DEV Community

Cover image for Python and Jupyter Notebooks
Rose Day
Rose Day

Posted on • Edited on

Python and Jupyter Notebooks

Recently I have began to use Jupyter notebooks with Python but have struggled with the constant need to download dependencies or have something not download correctly. Seeing this as a continuing trend, and wanting the portability between computers for the development environment, I turned to learning how Docker works.

Working on a 2.8 GHz Intel Core i7 processor, I began researching different methods of setting up a Docker environment on this computer along with any other I wanted to switch to at a later date. I found two methods to set up Intel Python in Docker using Jupter Notebooks. When setting up the Intel Distribution of Python, I used Jupyter Notebooks as the front end for code, equations, and visualizations. This is what I am currently using for classes and find that it works great when needing to share code between team members.

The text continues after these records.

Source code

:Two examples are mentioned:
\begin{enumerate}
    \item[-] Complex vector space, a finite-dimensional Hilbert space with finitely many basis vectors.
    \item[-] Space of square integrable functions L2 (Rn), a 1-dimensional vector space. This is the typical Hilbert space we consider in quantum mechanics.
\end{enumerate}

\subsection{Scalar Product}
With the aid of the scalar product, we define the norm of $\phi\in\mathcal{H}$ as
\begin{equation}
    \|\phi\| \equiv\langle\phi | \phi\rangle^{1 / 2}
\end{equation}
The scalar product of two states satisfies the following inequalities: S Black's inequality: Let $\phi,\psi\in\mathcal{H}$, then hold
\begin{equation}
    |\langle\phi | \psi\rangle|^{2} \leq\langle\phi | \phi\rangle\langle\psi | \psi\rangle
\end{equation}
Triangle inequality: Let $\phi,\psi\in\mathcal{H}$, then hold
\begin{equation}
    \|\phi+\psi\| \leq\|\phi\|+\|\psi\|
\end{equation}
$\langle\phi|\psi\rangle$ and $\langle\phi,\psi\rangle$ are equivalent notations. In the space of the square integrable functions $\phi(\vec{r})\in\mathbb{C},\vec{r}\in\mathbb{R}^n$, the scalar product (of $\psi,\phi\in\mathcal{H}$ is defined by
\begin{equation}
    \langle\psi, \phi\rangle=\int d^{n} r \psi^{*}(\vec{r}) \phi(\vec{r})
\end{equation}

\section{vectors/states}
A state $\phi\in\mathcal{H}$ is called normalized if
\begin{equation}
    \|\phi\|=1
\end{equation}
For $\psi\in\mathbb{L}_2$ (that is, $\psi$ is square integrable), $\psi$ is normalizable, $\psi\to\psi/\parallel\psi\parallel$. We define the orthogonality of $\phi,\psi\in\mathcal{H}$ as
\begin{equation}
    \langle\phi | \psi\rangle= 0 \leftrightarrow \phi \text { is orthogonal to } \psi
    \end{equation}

To set this up, like mentioned, I wanted to use Docker, which allows for containerization of the notebooks in order to package and run applications. By using Docker, this allows for an easily transferable environment to code in. When using Docker to set up Jupyter notebooks for the Python distribution, it is possible to use the already prepared image or to use an image as a base when customizing your own. Below I look at both ways to set up a Docker image for Intel Python on Jupyter notebooks.

Docker Image

The Intel distribution has both Python 2 and Python 3 images in Docker with core or full configurations. The core configurations contain NumPy/SciPy with dependencies while full contains everything that Intel distributes. For my purposes I used the full version of Intel Python 2.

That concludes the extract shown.